Some difficulty for novices might be the concept of a typeless language. Especially the fact that type is defined by operator used and associated implicit conversion to numeric or text representation depending on operator. For example comparison operator "==" forces both left and right part to be converted to numbers, while operator "eq" force both left and right operators to be converted to strings.

Scalars are the most popular type of variable in Perl and one can think about them as strings with optional numeric representation when it makes sense and zero otherwise. That means that any string in Perl can be converted as a number. Perl is one of very few languages where operator determines the type of operands (and implicit conversion, if necessary) much like in assembler.

Please be very careful and check your program for typical errors before submitting it to complier.

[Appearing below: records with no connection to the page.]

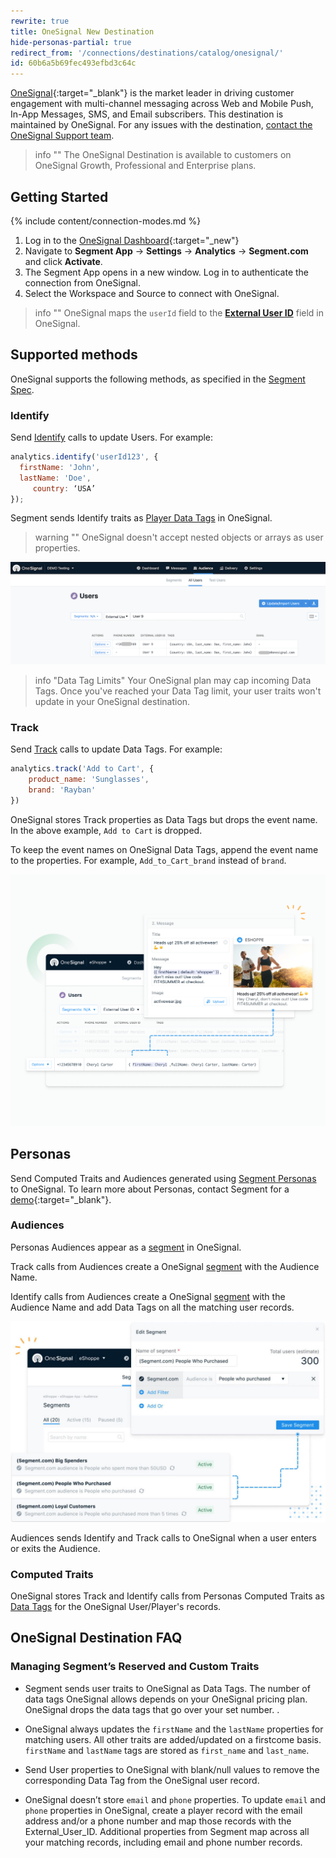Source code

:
 ```yaml
---
rewrite: true
title: OneSignal New Destination
hide-personas-partial: true
redirect_from: '/connections/destinations/catalog/onesignal/'
id: 60b6a5b69fec493efbd3c64c
---
```

[OneSignal](https://onesignal.com/?utm_source=segmentio&utm_medium=docs&utm_campaign=partners){:target="_blank"} is the market leader in driving customer engagement with multi-channel messaging across Web and Mobile Push, In-App Messages, SMS, and Email subscribers.
This destination is maintained by OneSignal. For any issues with the destination, [contact the OneSignal Support team](mailto:support@onesignal.com).

> info ""
> The OneSignal Destination is available to customers on OneSignal Growth, Professional and Enterprise plans.

## Getting Started

{% include content/connection-modes.md %}

1. Log in to the [OneSignal Dashboard](https://app.onesignal.com/){:target="_new"}
2. Navigate to **Segment App** -> **Settings** -> **Analytics** -> **Segment.com** and click **Activate**.
3. The Segment App opens in a new window. Log in to authenticate the connection from OneSignal.
4. Select the Workspace and Source to connect with OneSignal.


> info ""
> OneSignal maps the `userId` field to the **[External User ID](https://documentation.onesignal.com/docs/onboarding-with-onesignal#step-3-connect-user-data-to-onesignal)** field in OneSignal.


## Supported methods

OneSignal supports the following methods, as specified in the [Segment Spec](/docs/connections/spec).

### Identify

Send [Identify](/docs/connections/spec/identify) calls to update Users. For example:

```js
analytics.identify('userId123', {
  firstName: 'John',
  lastName: 'Doe',
     country: ‘USA’
});
```

Segment sends Identify traits as [Player Data Tags](https://documentation.onesignal.com/docs/add-user-data-tags) in OneSignal.

> warning ""
> OneSignal doesn't accept nested objects or arrays as user properties.

![](images/demo.png)

> info "Data Tag Limits"
> Your OneSignal plan may cap incoming Data Tags. Once you've reached your Data Tag limit, your user traits won't update in your OneSignal destination.

### Track

Send [Track](/docs/connections/spec/track) calls to update Data Tags. For example:

```js
analytics.track('Add to Cart', {
    product_name: 'Sunglasses',
    brand: 'Rayban'
})
```

OneSignal stores Track properties as Data Tags but drops the event name. In the above example, `Add to Cart` is dropped.

To keep the event names on OneSignal Data Tags, append the event name to the properties. For example, `Add_to_Cart_brand` instead of `brand`.

![](images/track-example.png)

## Personas

Send Computed Traits and Audiences generated using [Segment Personas](/docs/personas) to OneSignal. To learn more about Personas, contact Segment for a [demo](https://segment.com/contact/demo){:target="_blank"}.

### Audiences

Personas Audiences appear as a [segment](https://documentation.onesignal.com/docs/segmentation) in OneSignal.

Track calls from Audiences create a OneSignal [segment](https://documentation.onesignal.com/docs/segmentation) with the Audience Name.

Identify calls from Audiences create a OneSignal [segment](https://documentation.onesignal.com/docs/segmentation) with the Audience Name and add Data Tags on all the matching user records.

![](images/audiences.jpg)

Audiences sends Identify and Track calls to OneSignal when a user enters or exits the Audience.

### Computed Traits

OneSignal stores Track and Identify calls from Personas Computed Traits as [Data Tags](https://documentation.onesignal.com/docs/add-user-data-tags) for the OneSignal User/Player's records.

## OneSignal Destination FAQ
### Managing Segment’s Reserved and Custom Traits

* Segment sends user traits to OneSignal as Data Tags. The number of data tags OneSignal allows depends on your OneSignal pricing plan. OneSignal drops the data tags that go over your set number. .

* OneSignal always updates the `firstName` and the `lastName` properties for matching users. All other traits are added/updated on a firstcome basis. `firstName` and `lastName` tags are stored as `first_name` and `last_name`.

* Send User properties to OneSignal with blank/null values to remove the corresponding Data Tag from the OneSignal user record.

* OneSignal doesn’t store `email` and `phone` properties. To update `email` and `phone` properties in OneSignal, create a player record with the email address and/or a phone number and map those records with the External_User_ID. Additional properties from Segment map across all your matching records, including email and phone number records.
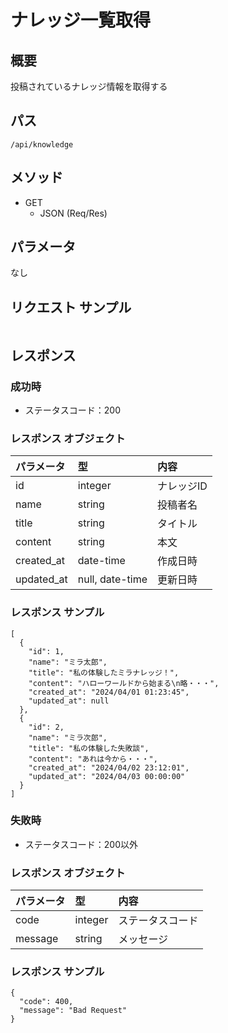 # ナレッジ一覧取得

## 概要
投稿されているナレッジ情報を取得する  

## パス
```/api/knowledge```

## メソッド
- GET
    - JSON (Req/Res)

## パラメータ
なし

## リクエスト サンプル
```
```

## レスポンス

### 成功時
- ステータスコード：200

### レスポンス オブジェクト
| パラメータ | 型                 | 内容                   |
|:-----------|:-------------------|:-----------------------|
| id         | integer            | ナレッジID             |
| name       | string             | 投稿者名               |
| title      | string             | タイトル               |
| content    | string             | 本文                   |
| created_at | date-time          | 作成日時               |
| updated_at | null, date-time    | 更新日時               |

### レスポンス サンプル
```
[
  {
    "id": 1,
    "name": "ミラ太郎",
    "title": "私の体験したミラナレッジ！",
    "content": "ハローワールドから始まる\n略・・・",
    "created_at": "2024/04/01 01:23:45",
    "updated_at": null
  },
  {
    "id": 2,
    "name": "ミラ次郎",
    "title": "私の体験した失敗談",
    "content": "あれは今から・・・",
    "created_at": "2024/04/02 23:12:01",
    "updated_at": "2024/04/03 00:00:00"
  }
]
```

### 失敗時
- ステータスコード：200以外

### レスポンス オブジェクト
| パラメータ | 型         | 内容                   |
|:-----------|:-----------|:-----------------------|
| code       | integer    | ステータスコード       |
| message    | string     | メッセージ             |

### レスポンス サンプル
```
{
  "code": 400,
  "message": "Bad Request"
}
```
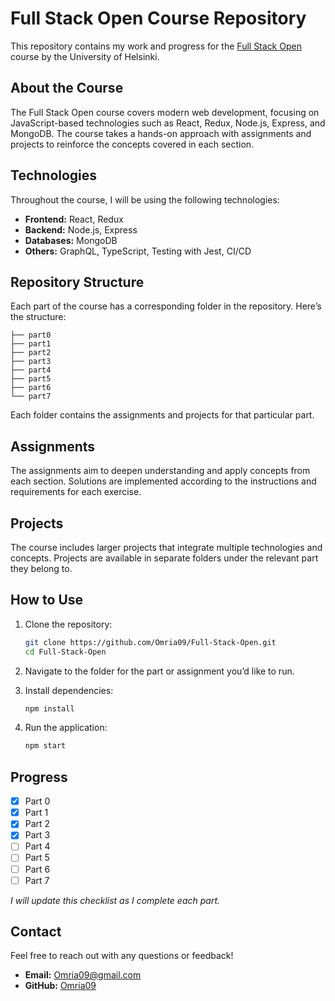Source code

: ﻿# Full Stack Open Course Repository

This repository contains my work and progress for the [Full Stack Open](https://fullstackopen.com/) course by the University of Helsinki.

## About the Course

The Full Stack Open course covers modern web development, focusing on JavaScript-based technologies such as React, Redux, Node.js, Express, and MongoDB. The course takes a hands-on approach with assignments and projects to reinforce the concepts covered in each section.

## Technologies

Throughout the course, I will be using the following technologies:
- **Frontend:** React, Redux
- **Backend:** Node.js, Express
- **Databases:** MongoDB
- **Others:** GraphQL, TypeScript, Testing with Jest, CI/CD

## Repository Structure

Each part of the course has a corresponding folder in the repository. Here’s the structure:

```
├── part0
├── part1
├── part2
├── part3
├── part4
├── part5
├── part6
└── part7
```

Each folder contains the assignments and projects for that particular part.

## Assignments

The assignments aim to deepen understanding and apply concepts from each section. Solutions are implemented according to the instructions and requirements for each exercise.

## Projects

The course includes larger projects that integrate multiple technologies and concepts. Projects are available in separate folders under the relevant part they belong to.

## How to Use

1. Clone the repository:
   ```bash
   git clone https://github.com/Omria09/Full-Stack-Open.git
   cd Full-Stack-Open
   ```

2. Navigate to the folder for the part or assignment you’d like to run.

3. Install dependencies:
   ```bash
   npm install
   ```

4. Run the application:
   ```bash
   npm start
   ```

## Progress

- [x] Part 0
- [x] Part 1
- [x] Part 2
- [x] Part 3
- [ ] Part 4
- [ ] Part 5
- [ ] Part 6
- [ ] Part 7

*I will update this checklist as I complete each part.*

## Contact

Feel free to reach out with any questions or feedback!

- **Email:** Omria09@gmail.com
- **GitHub:** [Omria09](https://github.com/Omria09)
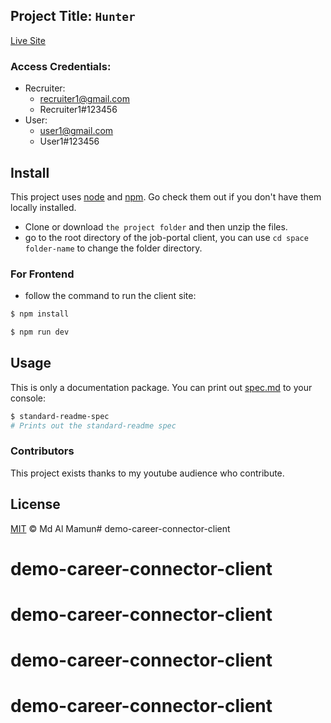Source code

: ## Project Title: `Hunter`

[Live Site](https://hunter-iota.vercel.app/)

### Access Credentials:

-   Recruiter:
    -   recruiter1@gmail.com
    -   Recruiter1#123456
-   User:
    -   user1@gmail.com
    -   User1#123456
## Install

This project uses [node](http://nodejs.org) and [npm](https://npmjs.com). Go check them out if you don't have them locally installed.

- Clone or download `the project folder` and then unzip the files.
- go to the root directory of the job-portal client, you can use `cd space folder-name` to change the folder directory.

### For Frontend 
- follow the command to run the client site: 

```sh
$ npm install
```
```sh
$ npm run dev
```

## Usage

This is only a documentation package. You can print out [spec.md](spec.md) to your console:

```sh
$ standard-readme-spec
# Prints out the standard-readme spec
```

### Contributors

This project exists thanks to my youtube audience who contribute. 


## License

[MIT](LICENSE) © Md Al Mamun# demo-career-connector-client
# demo-career-connector-client
# demo-career-connector-client
# demo-career-connector-client
# demo-career-connector-client
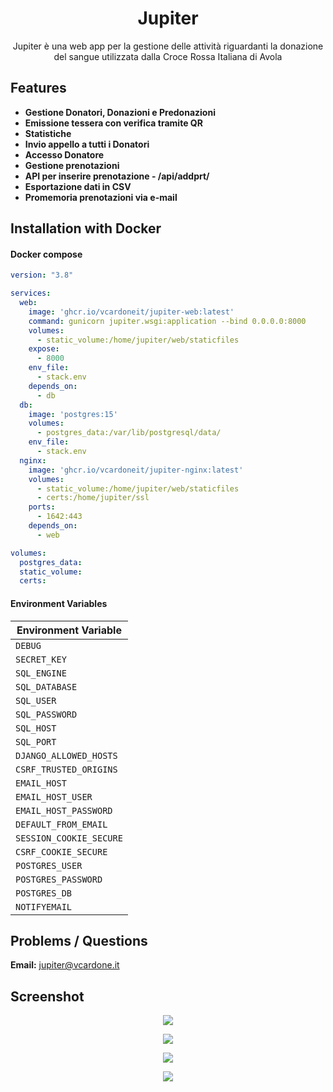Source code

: <h1 align="center">Jupiter</h1>
<p align="center">Jupiter è una web app per la gestione delle attività riguardanti la donazione del sangue utilizzata dalla Croce Rossa Italiana di Avola

## Features
- **Gestione Donatori, Donazioni e Predonazioni**
- **Emissione tessera con verifica tramite QR**
- **Statistiche**
- **Invio appello a tutti i Donatori**
- **Accesso Donatore**
- **Gestione prenotazioni**
- **API per inserire prenotazione - /api/addprt/**
- **Esportazione dati in CSV**
- **Promemoria prenotazioni via e-mail**

## Installation with Docker
#### Docker compose
```yaml
version: "3.8"

services:
  web:
    image: 'ghcr.io/vcardoneit/jupiter-web:latest'
    command: gunicorn jupiter.wsgi:application --bind 0.0.0.0:8000
    volumes:
      - static_volume:/home/jupiter/web/staticfiles
    expose:
      - 8000
    env_file:
      - stack.env
    depends_on:
      - db
  db:
    image: 'postgres:15'
    volumes:
      - postgres_data:/var/lib/postgresql/data/
    env_file:
      - stack.env
  nginx:
    image: 'ghcr.io/vcardoneit/jupiter-nginx:latest'
    volumes:
      - static_volume:/home/jupiter/web/staticfiles
      - certs:/home/jupiter/ssl
    ports:
      - 1642:443
    depends_on:
      - web

volumes:
  postgres_data:
  static_volume:
  certs:
```

#### Environment Variables
| Environment Variable  |
| ------------- |
| `DEBUG` |
| `SECRET_KEY` |
| `SQL_ENGINE` |
| `SQL_DATABASE` |
| `SQL_USER` |
| `SQL_PASSWORD` |
| `SQL_HOST` |
| `SQL_PORT` |
| `DJANGO_ALLOWED_HOSTS` |
| `CSRF_TRUSTED_ORIGINS` |
| `EMAIL_HOST` |
| `EMAIL_HOST_USER` |
| `EMAIL_HOST_PASSWORD` |
| `DEFAULT_FROM_EMAIL` |
| `SESSION_COOKIE_SECURE` |
| `CSRF_COOKIE_SECURE` |
| `POSTGRES_USER` |
| `POSTGRES_PASSWORD` |
| `POSTGRES_DB` |
| `NOTIFYEMAIL` |

## Problems / Questions
<b>Email:</b> jupiter@vcardone.it

## Screenshot
<p align="center"><img src="https://i.imgur.com/qSCCRDQ.png"></p>
<p align="center"><img src="https://i.imgur.com/DEfwXzI.png"></p>
<p align="center"><img src="https://i.imgur.com/AfWo6JU.png"></p>
<p align="center"><img src="https://i.imgur.com/gngm488.png"></p>
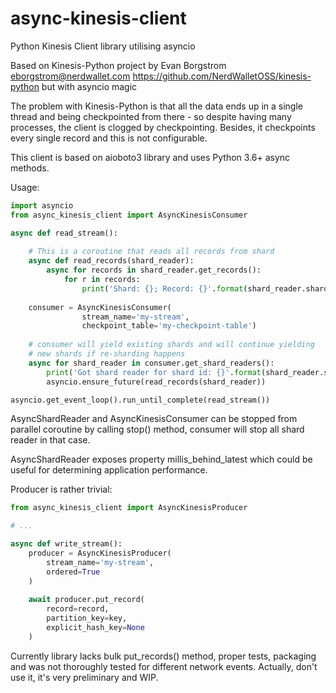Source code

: # async-kinesis-client
Python Kinesis Client library utilising asyncio

Based on Kinesis-Python project by Evan Borgstrom <eborgstrom@nerdwallet.com>
https://github.com/NerdWalletOSS/kinesis-python but with asyncio magic

The problem with Kinesis-Python is that all the data ends up in a single thread 
and being checkpointed from there - so despite having many processes, the client
is clogged by checkpointing. Besides, it checkpoints every single record and this is
not configurable.

This client is based on aioboto3 library and uses Python 3.6+ async methods.

Usage:

```python
import asyncio
from async_kinesis_client import AsyncKinesisConsumer

async def read_stream():
    
    # This is a coroutine that reads all records from shard
    async def read_records(shard_reader):
        async for records in shard_reader.get_records():
            for r in records:
                print('Shard: {}; Record: {}'.format(shard_reader.shard_id, r))
                
    consumer = AsyncKinesisConsumer(
                stream_name='my-stream',
                checkpoint_table='my-checkpoint-table')
    
    # consumer will yield existing shards and will continue yielding
    # new shards if re-sharding happens             
    async for shard_reader in consumer.get_shard_readers():
        print('Got shard reader for shard id: {}'.format(shard_reader.shard_id))
        asyncio.ensure_future(read_records(shard_reader)) 

asyncio.get_event_loop().run_until_complete(read_stream())

```

AsyncShardReader and AsyncKinesisConsumer can be stopped from parallel coroutine by calling stop() method,
consumer will stop all shard reader in that case.

AsyncShardReader exposes property millis_behind_latest which could be useful for determining application performance.

Producer is rather trivial:

```python
from async_kinesis_client import AsyncKinesisProducer

# ...

async def write_stream(): 
    producer = AsyncKinesisProducer(
        stream_name='my-stream',
        ordered=True
    )
    
    await producer.put_record(
        record=record, 
        partition_key=key, 
        explicit_hash_key=None
    )

```

Currently library lacks bulk put_records() method, proper tests, packaging and was not thoroughly tested for different network events.
Actually, don't use it, it's very preliminary and WIP. 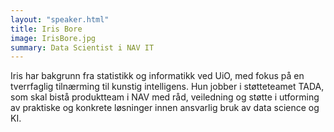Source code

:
 ```yaml
---
layout: "speaker.html"
title: Iris Bore
image: IrisBore.jpg
summary: Data Scientist i NAV IT
---
```


Iris har bakgrunn fra statistikk og informatikk ved UiO, med fokus på en tverrfaglig tilnærming til 
kunstig intelligens. Hun jobber i støtteteamet TADA, som skal bistå produktteam i NAV med råd, 
veiledning og støtte i utforming av praktiske og konkrete løsninger 
innen ansvarlig bruk av data science og KI.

That significantly simplifies the life.

Please always use '-wc' (warning flag + compile_only flag ) to check the initial draft of the scripts with Perl interpreter. It might help you to find some tricky bugs on syntax level instead digging them out as runtimes errors.

Be especially careful with numeric comparison that involved variable that are strings. You need to be very careful not to shoot yourself in a foot by implicit conversion.

Scalars are the most popular type of variable in Perl and one can think about them as strings with optional numeric representation when it makes sense (zero otherwise). That means that any string can be interpreted as a number, if the operator requires a number.

Strong point of Perl is a very flexible string literal mechanism. By using appropriate quotation mechanism one can avoid errors typical in other languages with less flexible string literal syntax. Perl has rich set of operators and flexible semantic of assignment.

Perl uses prefixes to identify type of variables, much like early languages (Fortran-66).